Following the breakfast, Schneiderman told reporters that his office is in the process of research for a potential lawsuit.
“Well, we’re doing the research,” he said. “I am of the view that they have a ways to go before they can pass anything…The problem with both of these proposals is that they would do very substantial harm to their own base of voters.”
Gov. Andrew Cuomo sent a letter to the New York State congressional delegation yesterday asking them to “stop this bill” and urging them “to continue to do everything within your means to protect this state.” Members of Cuomo’s administration and health care experts are also scheduled to host panels today in New York City and other parts of the state on the repercussions of the legislation for New York State.
During the breakfast, Schneiderman also discussed Trump’s executive orders that barred entry to people from Muslim-majority countries.
After a series of courts ruled that Trump’s travel ban is unconstitutional, the Supreme Court decided yesterday to allow Trump’s ban to go into effect for any “foreign nationals who lack any bona fide relationship with a person or entity in the United States,” but will hear oral arguments in the fall.

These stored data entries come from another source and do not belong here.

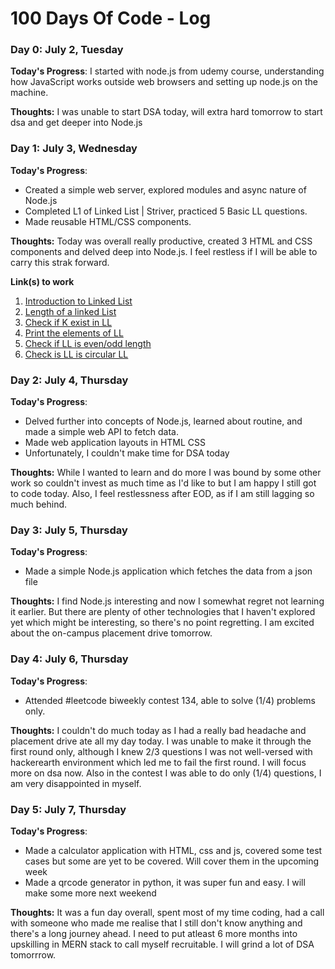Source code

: # 100 Days Of Code - Log

### Day 0: July 2, Tuesday

**Today's Progress**: I started with node.js from udemy course, understanding how JavaScript works outside web browsers and setting up node.js on the machine.

**Thoughts:** I was unable to start DSA today, will extra hard tomorrow to start dsa and get deeper into Node.js

### Day 1: July 3, Wednesday

**Today's Progress**: 
- Created a simple web server, explored modules and async nature of Node.js
- Completed L1 of Linked List | Striver, practiced 5 Basic LL questions.
- Made reusable HTML/CSS components.

**Thoughts:** Today was overall really productive, created 3 HTML and CSS components and delved deep into Node.js. I feel restless if I will be able to carry this strak forward.

**Link(s) to work**
1. [Introduction to Linked List](https://practice.geeksforgeeks.org/problems/frequency-of-array-elements-1587115620/0)
2. [Length of a linked List](https://www.naukri.com/code360/problems/count-nodes-of-linked-list_5884?utm_source=youtube&utm_medium=affiliate&utm_campaign=Codestudio_Linkedlistseries&leftPanelTabValue=SUBMISSION)
3. [Check if K exist in LL](https://www.naukri.com/code360/problems/search-in-a-linked-list_975381?utm_source=youtube&utm_medium=affiliate&utm_campaign=Codestudio_Linkedlistseries&leftPanelTabValue=SUBMISSION)
4. [Print the elements of LL](https://www.geeksforgeeks.org/problems/print-linked-list-elements/1?page=1&category=Linked%20List&sortBy=difficulty)
5. [Check if LL is even/odd length](https://www.geeksforgeeks.org/problems/linked-list-length-even-or-odd/1?page=1&category=Linked%20List&sortBy=difficulty)
6. [Check is LL is circular LL](https://www.geeksforgeeks.org/problems/circular-linked-list/1?page=1&category=Linked%20List&sortBy=difficulty)

### Day 2: July 4, Thursday

**Today's Progress**: 
- Delved further into concepts of Node.js, learned about routine, and made a simple web API to fetch data.
- Made web application layouts in HTML CSS 
- Unfortunately, I couldn't make time for DSA today

**Thoughts:** While I wanted to learn and do more I was bound by some other work so couldn't invest as much time as I'd like to but I am happy I still got to code today. Also, I feel restlessness after EOD, as if I am still lagging so much behind. 


### Day 3: July 5, Thursday

**Today's Progress**: 
- Made a simple Node.js application which fetches the data from a json file

**Thoughts:** I find Node.js interesting and now I somewhat regret not learning it earlier. But there are plenty of other technologies that I haven't explored yet which might be interesting, so there's no point regretting. I am excited about the on-campus placement drive tomorrow.


### Day 4: July 6, Thursday

**Today's Progress**: 
- Attended #leetcode biweekly contest 134, able to solve (1/4) problems only.

**Thoughts:** I couldn't do much today as I had a really bad headache and placement drive ate all my day today. I was unable to make it through the first round only, although I knew 2/3 questions I was not well-versed with hackerearth environment which led me to fail the first round. I will focus more on dsa now. Also in the contest I was able to do only (1/4) questions, I am very disappointed in myself.

### Day 5: July 7, Thursday

**Today's Progress**: 
- Made a calculator application with HTML, css and js, covered some test cases but some are yet to be covered. Will cover them in the upcoming week
- Made a qrcode generator in python, it was super fun and easy. I will make some more next weekend

**Thoughts:** It was a fun day overall, spent most of my time coding, had a call with someone who made me realise that I still don't know anything and there's a long journey ahead. I need to put atleast 6 more months into upskilling in MERN stack to call myself recruitable. I will grind a lot of DSA tomorrrow.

Schneiderman said that the first Muslim travel ban that Trump signed on January 27—a week after his presidential inauguration—was a “galvanizing moment” for the state attorneys general, calling it their “first major test.” He also said that the business community “in particular can take heart in the structure” of the Supreme Court’s partial stay of the lower court injunction.
“Up until that time, the Coalition of State Attorneys General was a pretty informal group that worked together sometimes on case but we didn’t really have much in the way of systems or tradition of working together in a very well coordinated fashion,” he said.